Ce texte cherche à concilier des réalités par trop différentes entre les hôpitaux locaux et les Centres Hospitaliers, entre publics et lucratifs, ESPIC et établissements publics. Le Décret est délicat à élaborer en raison de l’hétérogénéité des établissements. Nous formulons plusieurs critiques, dont les principales concernent la définition du territoire de proximité et l’absence de prise en compte de l’exercice de la médecine générale :
-nous regrettons que le territoire de proximité soit défini par des critères temporels et kilométriques au détriment de critères relatifs à l’organisation du premier recours de ville, existant ou potentiel, dans un bassin de vie cohérent. Nous proposons que le territoire de proximité respecte le territoire de l’intercommunalité de la commune d’implantation de l’établissement, impliquant des plus les élus.
– nous regrettons particulièrement l’absence de référence à la médecine générale et à son rôle dans l’hospitalisation de proximité. Nous rappelons qu’elle est intrinsèquement liée aux CHL et non à côté de ses activités.
Ce projet de décret n’est pas prospectif. Il ne propose pas de perspective dynamique dans l’élargissement des activités de l’hôpital de proximité, celui-ci pouvant traiter beaucoup plus de patients, de façon subsidiaire aux établissements plus importants (développement de la télémédecine, consultations avancées…).

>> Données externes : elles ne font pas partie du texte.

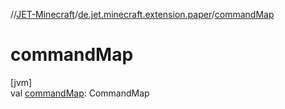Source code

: //[JET-Minecraft](../../index.md)/[de.jet.minecraft.extension.paper](index.md)/[commandMap](command-map.md)

# commandMap

[jvm]\
val [commandMap](command-map.md): CommandMap
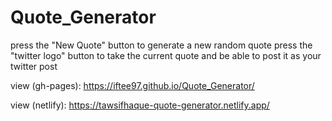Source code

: # Quote_Generator

press the "New Quote" button to generate a new random quote
press the "twitter logo" button to take the current quote and be able to post it as your twitter post



view (gh-pages): https://iftee97.github.io/Quote_Generator/

view (netlify): https://tawsifhaque-quote-generator.netlify.app/
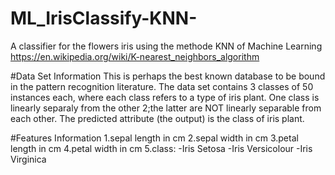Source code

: # ML_IrisClassify-KNN-
A classifier for the flowers iris using the methode KNN of Machine Learning
https://en.wikipedia.org/wiki/K-nearest_neighbors_algorithm

#Data Set Information
This is perhaps the best known database to be bound in the pattern recognition literature.
The data set contains 3 classes of 50 instances each, where each class refers to a type of iris plant.
One class is linearly separaly from the other 2;the latter are NOT linearly separable from each other.
The predicted attribute (the output) is the class of iris plant.

#Features Information
1.sepal length in cm
2.sepal width in cm
3.petal length in cm
4.petal width in cm
5.class:
       -Iris Setosa
       -Iris Versicolour
       -Iris Virginica
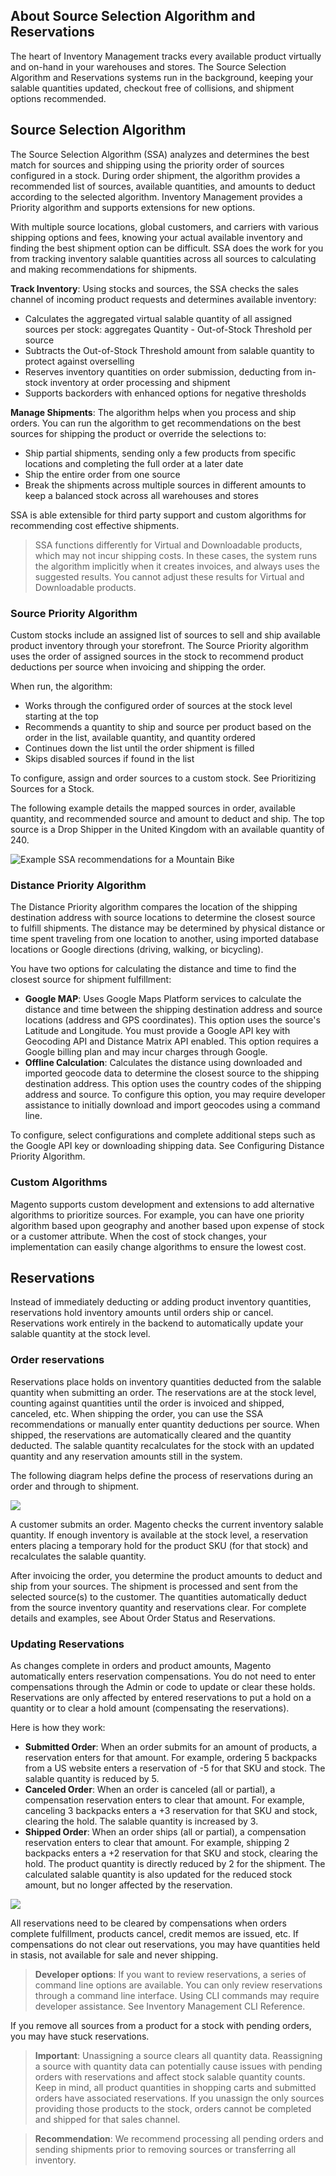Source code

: About Source Selection Algorithm and Reservations
--

The heart of Inventory Management tracks every available product virtually and on-hand in your warehouses and stores. The Source Selection Algorithm and Reservations systems run in the background, keeping your salable quantities updated, checkout free of collisions, and shipment options recommended.

## Source Selection Algorithm

The Source Selection Algorithm (SSA) analyzes and determines the best match for sources and shipping using the priority order of sources configured in a stock. During order shipment, the algorithm provides a recommended list of sources, available quantities, and amounts to deduct according to the selected algorithm. Inventory Management provides a Priority algorithm and supports extensions for new options.

With multiple source locations, global customers, and carriers with various shipping options and fees, knowing your actual available inventory and finding the best shipment option can be difficult. SSA does the work for you from tracking inventory salable quantities across all sources to calculating and making recommendations for shipments.

**Track Inventory**: Using stocks and sources, the SSA checks the sales channel of incoming product requests and determines available inventory:

* Calculates the aggregated virtual salable quantity of all assigned sources per stock: aggregates Quantity - Out-of-Stock Threshold per source
* Subtracts the Out-of-Stock Threshold amount from salable quantity to protect against overselling
* Reserves inventory quantities on order submission, deducting from in-stock inventory at order processing and shipment
* Supports backorders with enhanced options for negative thresholds

**Manage Shipments**: The algorithm helps when you process and ship orders. You can run the algorithm to get recommendations on the best sources for shipping the product or override the selections to:

* Ship partial shipments, sending only a few products from specific locations and completing the full order at a later date
* Ship the entire order from one source
* Break the shipments across multiple sources in different amounts to keep a balanced stock across all warehouses and stores

SSA is able extensible for third party support and custom algorithms for recommending cost effective shipments.

> SSA functions differently for Virtual and Downloadable products, which may not incur shipping costs. In these cases, the system runs the algorithm implicitly when it creates invoices, and always uses the suggested results. You cannot adjust these results for Virtual and Downloadable products.

### Source Priority Algorithm

Custom stocks include an assigned list of sources to sell and ship available product inventory through your storefront. The Source Priority algorithm uses the order of assigned sources in the stock to recommend product deductions per source when invoicing and shipping the order.

When run, the algorithm:

* Works through the configured order of sources at the stock level starting at the top
* Recommends a quantity to ship and source per product based on the order in the list, available quantity, and quantity ordered
* Continues down the list until the order shipment is filled
* Skips disabled sources if found in the list

To configure, assign and order sources to a custom stock. See Prioritizing Sources for a Stock.

The following example details the mapped sources in order, available quantity, and recommended source and amount to deduct and ship. The top source is a Drop Shipper in the United Kingdom with an available quantity of 240.

![Example SSA recommendations for a Mountain Bike](https://docs.magento.com/m2/ce/user_guide/Resources/Images/inventory/inventory-diagram-ssa-sources.png)

### Distance Priority Algorithm

The Distance Priority algorithm compares the location of the shipping destination address with source locations to determine the closest source to fulfill shipments. The distance may be determined by physical distance or time spent traveling from one location to another, using imported database locations or Google directions (driving, walking, or bicycling).

You have two options for calculating the distance and time to find the closest source for shipment fulfillment:

* **Google MAP**: Uses Google Maps Platform services to calculate the distance and time between the shipping destination address and source locations (address and GPS coordinates). This option uses the source's Latitude and Longitude. You must provide a Google API key with Geocoding API and Distance Matrix API enabled. This option requires a Google billing plan and may incur charges through Google.
* **Offline Calculation**: Calculates the distance using downloaded and imported geocode data to determine the closest source to the shipping destination address. This option uses the country codes of the shipping address and source. To configure this option, you may require developer assistance to initially download and import geocodes using a command line.

To configure, select configurations and complete additional steps such as the Google API key or downloading shipping data. See Configuring Distance Priority Algorithm.

### Custom Algorithms

Magento supports custom development and extensions to add alternative algorithms to prioritize sources. For example, you can have one priority algorithm based upon geography and another based upon expense of stock or a customer attribute. When the cost of stock changes, your implementation can easily change algorithms to ensure the lowest cost.

## Reservations

Instead of immediately deducting or adding product inventory quantities, reservations hold inventory amounts until orders ship or cancel. Reservations work entirely in the backend to automatically update your salable quantity at the stock level.

### Order reservations

Reservations place holds on inventory quantities deducted from the salable quantity when submitting an order. The reservations are at the stock level, counting against quantities until the order is invoiced and shipped, canceled, etc. When shipping the order, you can use the SSA recommendations or manually enter quantity deductions per source. When shipped, the reservations are automatically cleared and the quantity deducted. The salable quantity recalculates for the stock with an updated quantity and any reservation amounts still in the system.

The following diagram helps define the process of reservations during an order and through to shipment.

![](https://docs.magento.com/m2/ce/user_guide/Resources/Images/inventory/inventory-diagram-qty.png)

A customer submits an order. Magento checks the current inventory salable quantity. If enough inventory is available at the stock level, a reservation enters placing a temporary hold for the product SKU (for that stock) and recalculates the salable quantity.

After invoicing the order, you determine the product amounts to deduct and ship from your sources. The shipment is processed and sent from the selected source(s) to the customer. The quantities automatically deduct from the source inventory quantity and reservations clear. For complete details and examples, see About Order Status and Reservations.

### Updating Reservations

As changes complete in orders and product amounts, Magento automatically enters reservation compensations. You do not need to enter compensations through the Admin or code to update or clear these holds. Reservations are only affected by entered reservations to put a hold on a quantity or to clear a hold amount (compensating the reservations).

Here is how they work:

* **Submitted Order**: When an order submits for an amount of products, a reservation enters for that amount. For example, ordering 5 backpacks from a US website enters a reservation of -5 for that SKU and stock. The salable quantity is reduced by 5.
* **Canceled Order**: When an order is canceled (all or partial), a compensation reservation enters to clear that amount. For example, canceling 3 backpacks enters a +3 reservation for that SKU and stock, clearing the hold. The salable quantity is increased by 3.
* **Shipped Order**: When an order ships (all or partial), a compensation reservation enters to clear that amount. For example, shipping 2 backpacks enters a +2 reservation for that SKU and stock, clearing the hold. The product quantity is directly reduced by 2 for the shipment. The calculated salable quantity is also updated for the reduced stock amount, but no longer affected by the reservation.

![](https://docs.magento.com/m2/ce/user_guide/Resources/Images/inventory/inventory-diagram-reservation.png)

All reservations need to be cleared by compensations when orders complete fulfillment, products cancel, credit memos are issued, etc. If compensations do not clear out reservations, you may have quantities held in stasis, not available for sale and never shipping.

> **Developer options**: If you want to review reservations, a series of command line options are available. You can only review reservations through a command line interface. Using CLI commands may require developer assistance. See Inventory Management CLI Reference.

If you remove all sources from a product for a stock with pending orders, you may have stuck reservations.

> **Important**: Unassigning a source clears all quantity data. Reassigning a source with quantity data can potentially cause issues with pending orders with reservations and affect stock salable quantity counts. Keep in mind, all product quantities in shopping carts and submitted orders have associated reservations. If you unassign the only sources providing those products to the stock, orders cannot be completed and shipped for that sales channel.

> **Recommendation**: We recommend processing all pending orders and sending shipments prior to removing sources or transferring all inventory.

La mise en place des GHT, va vraisemblablement se traduire par des responsabilités accrues :
Faut-il réviser le régime indemnitaire des directeurs ?
Tout d’abord, le management d’un Centre Hospitalier doit rester un management de proximité. Ce ne sont pas des tableaux de bord qui font la force d’un établissement mais la qualité des relations entre une équipe de direction, le corps médical, les patients et hébergés, les agents et les élus locaux. Les mutualisations envisagées par les GHT ne doivent pas conduire les établissements à se dessaisir des fonctions à exercer du terrain (service économique, ressources humaines…). La notion de Directeur du GHT est purement symbolique : le GHT n’aura pas la personnalité morale et donc de Directeur (très virtuel) n’aura pas de responsabilité réelle. Il n’aura pas non plus la légitimité d’une nomination officielle. Certains ont pu voir dans les GHT la possibilité d’accéder au rang de Directeur général et ont voulu donner au GHT cette personnalité morale pour élargir les opportunités de carrière, jusqu’à ce qu’ils comprennent que les Directeurs généraux de CHU se voyaient comme les leader naturels des GHT. Il faut revaloriser ce qui a trait aux intérims et directions communes mais avant cela, respecter le cadre limitatif, notamment des durées d’intérim. Des dispositions propres aux GHT ne sont pas nécessaires.